Risks, benefits, and alternatives must disclose all material risks associated with the proposed procedure — applying the Montgomery test adopted by the Singapore Court of Appeal in Hii Chii Kok v Ooi Peng Jin London Lucien [2017] SGCA 38 — including common risks (occurring in more than 1% of cases), serious risks (including death, permanent disability, or significant complications), and risks specific to the patient's medical history or condition. The expected benefits of the procedure, the probability of success, and reasonable alternatives (including the option of no treatment and the consequences of declining the procedure) must be presented.

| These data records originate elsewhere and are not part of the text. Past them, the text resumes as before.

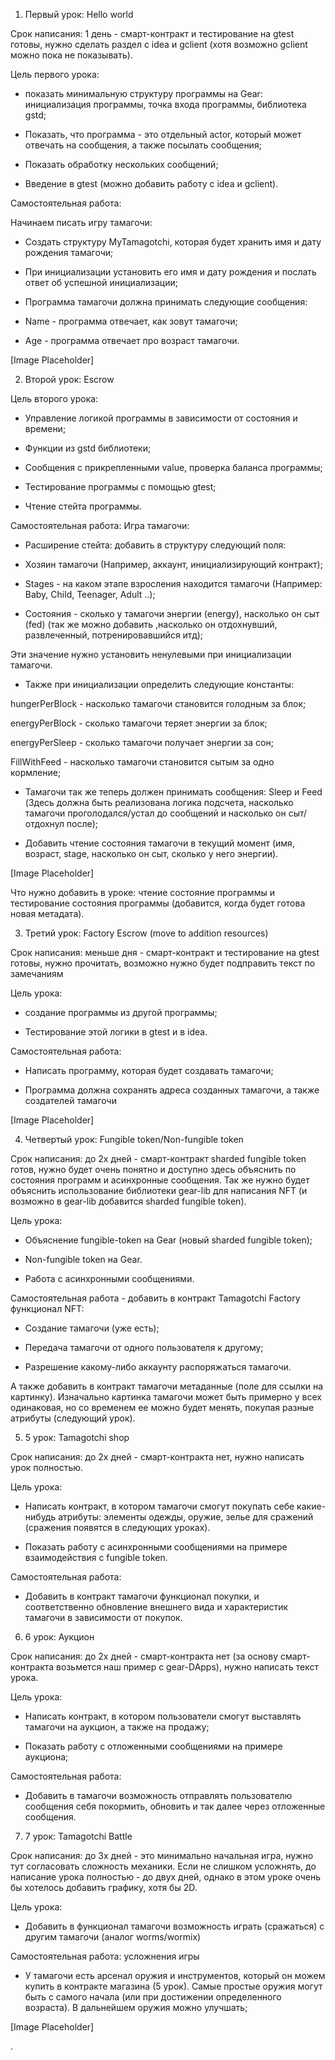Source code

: 1.  Первый урок: Hello world

Срок написания: 1 день - смарт-контракт и тестирование на gtest готовы,
нужно сделать раздел с idea и gclient (хотя возможно gclient можно пока
не показывать).

Цель первого урока:

-   показать минимальную структуру программы на Gear: инициализация
      программы, точка входа программы, библиотека gstd;

-   Показать, что программа - это отдельный actor, который может
      отвечать на сообщения, а также посылать сообщения;

-   Показать обработку нескольких сообщений;

-   Введение в gtest (можно добавить работу с idea и gclient).

Самостоятельная работа:

Начинаем писать игру тамагочи:

-   Создать структуру MyTamagotchi, которая будет хранить имя и дату
      рождения тамагочи;

-   При инициализации установить его имя и дату рождения и послать ответ
      об успешной инициализации;

-   Программа тамагочи должна принимать следующие сообщения:

-   Name - программа отвечает, как зовут тамагочи;

-   Age - программа отвечает про возраст тамагочи.

  [Image Placeholder]

2.  Второй урок: Escrow

Цель второго урока:

-   Управление логикой программы в зависимости от состояния и времени;

-   Функции из gstd библиотеки;

-   Сообщения с прикрепленными value, проверка баланса программы;

-   Тестирование программы с помощью gtest;

-   Чтение стейта программы.

Самостоятельная работа:
Игра тамагочи:

-   Расширение стейта: добавить в структуру следующий поля:

-   Хозяин тамагочи (Например, аккаунт, инициализирующий контракт);

-   Stages - на каком этапе взросления находится тамагочи (Например:
      Baby, Child, Teenager, Adult ..);

-   Состояния - сколько у тамагочи энергии (energy), насколько он сыт
      (fed) (так же можно добавить ,насколько он отдохнувший,
      развлеченный, потренировавшийся итд);

  Эти значение нужно установить ненулевыми при инициализации тамагочи.

-   Также при инициализации определить следующие константы:

  hungerPerBlock - насколько тамагочи становится голодным за блок;

  energyPerBlock - сколько тамагочи теряет энергии за блок;

  energyPerSleep - сколько тамагочи получает энергии за сон;

  FillWithFeed - насколько тамагочи становится сытым за одно кормлениe;

-   Тамагочи так же теперь должен принимать сообщения: Sleep и Feed
      (Здесь должна быть реализована логика подсчета, насколько тамагочи
      проголодался/устал до сообщений и насколько он сыт/отдохнул
      после);

-   Добавить чтение состояния тамагочи в текущий момент (имя, возраст,
      stage, насколько он сыт, сколько у него энергии).

[Image Placeholder]

Что нужно добавить в уроке: чтение состояние программы и тестирование
состояния программы (добавится, когда будет готова новая метадата).

3.  Третий урок: Factory Escrow (move to addition resources)

  Срок написания: меньше дня - смарт-контракт и тестирование на gtest
  готовы, нужно прочитать, возможно нужно будет подправить текст по
  замечаниям

  Цель урока:

-   создание программы из другой программы;

-   Тестирование этой логики в gtest и в idea.

Самостоятельная работа:

-   Написать программу, которая будет создавать тамагочи;

-   Программа должна сохранять адреса созданных тамагочи, а также
      создателей тамагочи

[Image Placeholder]

4.  Четвертый урок: Fungible token/Non-fungible token

  Срок написания: до 2х дней - смарт-контракт sharded fungible token
  готов, нужно будет очень понятно и доступно здесь объяснить по
  состояния программ и асинхронные сообщения. Так же нужно будет
  объяснить использование библиотеки gear-lib для написания NFT (и
  возможно в gear-lib добавится sharded fungible token).

  Цель урока:

-   Объяснение fungible-token на Gear (новый sharded fungible token);

-   Non-fungible token на Gear.

-   Работа с асинхронными сообщениями.

  Самостоятельная работа - добавить в контракт Tamagotchi Factory
  функционал NFT:

-   Создание тамагочи (уже есть);

-   Передача тамагочи от одного пользователя к другому;

-   Разрешение какому-либо аккаунту распоряжаться тамагочи.

А также добавить в контракт тамагочи метаданные (поле для ссылки на
картинку). Изначально картинка тамагочи может быть примерно у всех
одинаковая, но со временем ее можно будет менять, покупая разные
атрибуты (следующий урок).

5.  5 урок: Tamagotchi shop

  Срок написания: до 2х дней - смарт-контракта нет, нужно написать урок
  полностью.

  Цель урока:

-   Написать контракт, в котором тамагочи смогут покупать себе
      какие-нибудь атрибуты: элементы одежды, оружие, зелье для сражений
      (сражения появятся в следующих уроках).

-   Показать работу с асинхронными сообщениями на примере взаимодействия
      с fungible token.

Самостоятельная работа:

-   Добавить в контракт тамагочи функционал покупки, и соответственно
      обновление внешнего вида и характеристик тамагочи в зависимости от
      покупок.

6.  6 урок: Аукцион

  Срок написания: до 2х дней - смарт-контракта нет (за основу
  смарт-контракта возьмется наш пример с gear-DApps), нужно написать
  текст урока.

  Цель урока:

-   Написать контракт, в котором пользователи смогут выставлять тамагочи
      на аукцион, а также на продажу;

-   Показать работу с отложенными сообщениями на примере аукциона;

Самостоятельная работа:

-   Добавить в тамагочи возможность отправлять пользователю сообщения
      себя покормить, обновить и так далее через отложенные сообщения.

7.  7 урок: Tamagotchi Battle

  Срок написания: до 3х дней - это минимально начальная игра, нужно тут
  согласовать сложность механики. Если не слишком усложнять, до
  написание урока полностью - до двух дней, однако в этом уроке очень бы
  хотелось добавить графику, хотя бы 2D.

Цель урока:

-   Добавить в функционал тамагочи возможность играть (сражаться) с
      другим тамагочи (аналог worms/wormix)

Самостоятельная работа: усложнения игры

-   У тамагочи есть арсенал оружия и инструментов, который он можем
      купить в контракте магазина (5 урок). Самые простые оружия могут
      быть с самого начала (или при достижении определенного возраста).
      В дальнейшем оружия можно улучшать;

  [Image Placeholder]

.
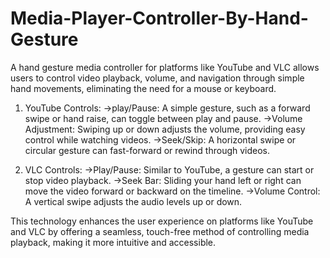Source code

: # Media-Player-Controller-By-Hand-Gesture
A hand gesture media controller for platforms like YouTube and VLC allows users to control video playback, volume, and navigation through simple hand movements, eliminating the need for a mouse or keyboard.

1) YouTube Controls:
->play/Pause: A simple gesture, such as a forward swipe or hand raise, can toggle between play and pause.
->Volume Adjustment: Swiping up or down adjusts the volume, providing easy control while watching videos.
->Seek/Skip: A horizontal swipe or circular gesture can fast-forward or rewind through videos.

2) VLC Controls:
->Play/Pause: Similar to YouTube, a gesture can start or stop video playback.
->Seek Bar: Sliding your hand left or right can move the video forward or backward on the timeline.
->Volume Control: A vertical swipe adjusts the audio levels up or down.

This technology enhances the user experience on platforms like YouTube and VLC by offering a seamless, touch-free method of controlling media playback, making it more intuitive and accessible.
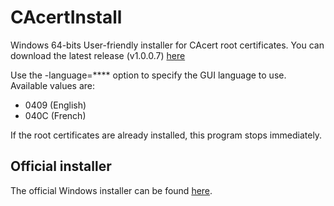 # CAcertInstall
Windows 64-bits User-friendly installer for CAcert root certificates. You can download the latest release (v1.0.0.7) [here](https://github.com/dlebansais/CAcertInstall/releases)

Use the -language=**** option to specify the GUI language to use. Available values are:
* 0409 (English)
* 040C (French)

If the root certificates are already installed, this program stops immediately.

## Official installer

The official Windows installer can be found [here](https://www.cacert.org/index.php?id=3).


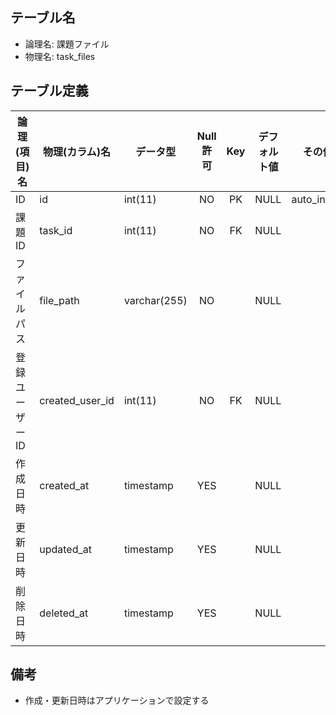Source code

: ## テーブル名

- 論理名: 課題ファイル
- 物理名: task_files

## テーブル定義

| 論理(項目)名          | 物理(カラム)名    | データ型         | Null許可 | Key | デフォルト値 | その他設定     | 備考        |
|-----------------------|-------------------|------------------|:--------:|:---:|--------------|----------------|-------------|
| ID                    | id                | int(11)          | NO       | PK  | NULL         | auto_increment |             |
| 課題ID                | task_id           | int(11)          | NO       | FK  | NULL         |                | tasks.id    |
| ファイルパス          | file_path         | varchar(255)     | NO       |     | NULL         |                |             |
| 登録ユーザーID        | created_user_id   | int(11)          | NO       | FK  | NULL         |                | users.id    |
| 作成日時              | created_at        | timestamp        | YES      |     | NULL         |                |             |
| 更新日時              | updated_at        | timestamp        | YES      |     | NULL         |                |             |
| 削除日時              | deleted_at        | timestamp        | YES      |     | NULL         |                |             |

## 備考

- 作成・更新日時はアプリケーションで設定する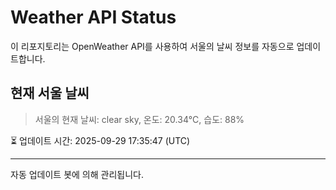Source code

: 
# Weather API Status

이 리포지토리는 OpenWeather API를 사용하여 서울의 날씨 정보를 자동으로 업데이트합니다.

## 현재 서울 날씨
> 서울의 현재 날씨: clear sky, 온도: 20.34°C, 습도: 88%

⏳ 업데이트 시간: 2025-09-29 17:35:47 (UTC)

---
자동 업데이트 봇에 의해 관리됩니다.
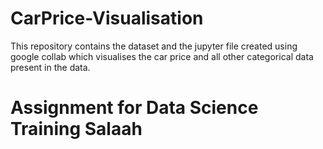 # CarPrice-Visualisation
This repository contains the dataset and the jupyter file created using google collab which visualises the car price and all other categorical data present in the data.
# Assignment for Data Science Training Salaah
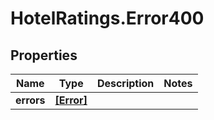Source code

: # HotelRatings.Error400

## Properties

Name | Type | Description | Notes
------------ | ------------- | ------------- | -------------
**errors** | [**[Error]**](Error.md) |  | 


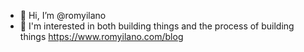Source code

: - 👋 Hi, I’m @romyilano
- 👀 I'm interested in both building things and the process of building things https://www.romyilano.com/blog

<!---
romyilano/romyilano is a ✨ special ✨ repository because its `README.md` (this file) appears on your GitHub profile.
You can click the Preview link to take a look at your changes.
--->
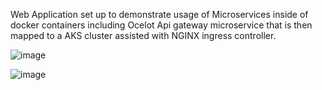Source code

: Web Application set up to demonstrate usage of Microservices inside of docker containers including Ocelot Api gateway microservice that is then mapped to a AKS cluster assisted with NGINX ingress controller.


![image](https://github.com/CameronRobsonLeigh/Movies/assets/101926007/a27d73cb-6964-49cd-841b-e35ad95c66dd)



![image](https://github.com/CameronRobsonLeigh/Movies/assets/101926007/b4075c49-5501-4def-8494-3812037de29a)
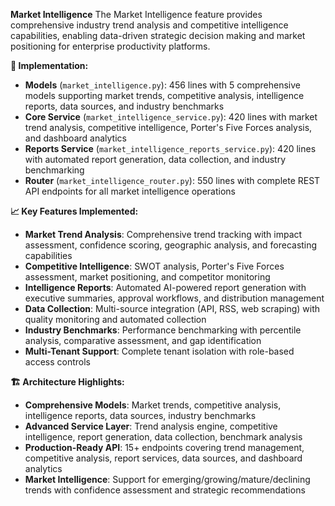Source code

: **Market Intelligence** 
The Market Intelligence feature provides comprehensive industry trend analysis and competitive intelligence capabilities, enabling data-driven strategic decision making and market positioning for enterprise productivity platforms. 

**🎯 Implementation:**
- **Models** (`market_intelligence.py`): 456 lines with 5 comprehensive models supporting market trends, competitive analysis, intelligence reports, data sources, and industry benchmarks
- **Core Service** (`market_intelligence_service.py`): 420 lines with market trend analysis, competitive intelligence, Porter's Five Forces analysis, and dashboard analytics
- **Reports Service** (`market_intelligence_reports_service.py`): 420 lines with automated report generation, data collection, and industry benchmarking
- **Router** (`market_intelligence_router.py`): 550 lines with complete REST API endpoints for all market intelligence operations

**📈 Key Features Implemented:**
- **Market Trend Analysis**: Comprehensive trend tracking with impact assessment, confidence scoring, geographic analysis, and forecasting capabilities
- **Competitive Intelligence**: SWOT analysis, Porter's Five Forces assessment, market positioning, and competitor monitoring
- **Intelligence Reports**: Automated AI-powered report generation with executive summaries, approval workflows, and distribution management
- **Data Collection**: Multi-source integration (API, RSS, web scraping) with quality monitoring and automated collection
- **Industry Benchmarks**: Performance benchmarking with percentile analysis, comparative assessment, and gap identification
- **Multi-Tenant Support**: Complete tenant isolation with role-based access controls

**🏗️ Architecture Highlights:**
- **Comprehensive Models**: Market trends, competitive analysis, intelligence reports, data sources, industry benchmarks
- **Advanced Service Layer**: Trend analysis engine, competitive intelligence, report generation, data collection, benchmark analysis
- **Production-Ready API**: 15+ endpoints covering trend management, competitive analysis, report services, data sources, and dashboard analytics
- **Market Intelligence**: Support for emerging/growing/mature/declining trends with confidence assessment and strategic recommendations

Doctor identification and confirmation must include the name and SMC registration number of the medical practitioner performing the procedure, the name and registration number of the anaesthetist (for procedures involving anaesthesia), and the practitioner's confirmation that they have explained the procedure, risks, benefits, and alternatives to the patient or the patient's authorised representative. The SMC ECEG 2016 requires the explaining doctor — not a nurse or administrative staff — to sign the consent form confirming that the explanation was given.

Consent declaration must include the patient's (or authorised representative's) written confirmation that they have received and understood the explanation of the procedure, its risks, benefits, and alternatives, have had the opportunity to ask questions, and voluntarily consent to the proposed procedure. The declaration should state that the patient understands they may withdraw consent at any time before the procedure commences.

Data protection notice under the PDPA must inform the patient that their personal data and health information will be collected, used, and disclosed by the healthcare provider for the purposes of treatment, medical records, billing, insurance claims, and any mandatory reporting obligations under the Infectious Diseases Act (Cap. 137) or other applicable statutes. The notice must identify the healthcare provider's Data Protection Officer (DPO) and provide contact details for data protection enquiries. The forms-legal.com Medical Consent Form template includes a PDPA-compliant data protection notice addressing the Personal Data Protection Commission's (PDPC) guidelines on healthcare sector data protection.

Witness signature should be obtained to attest that the patient signed the consent form voluntarily and appeared to understand the information provided. While Singapore law does not mandate a witness for medical consent forms, the SMC ECEG 2016 recommends obtaining a witness signature — particularly for high-risk procedures, procedures involving vulnerable patients, or situations where the patient's capacity to consent may be questioned.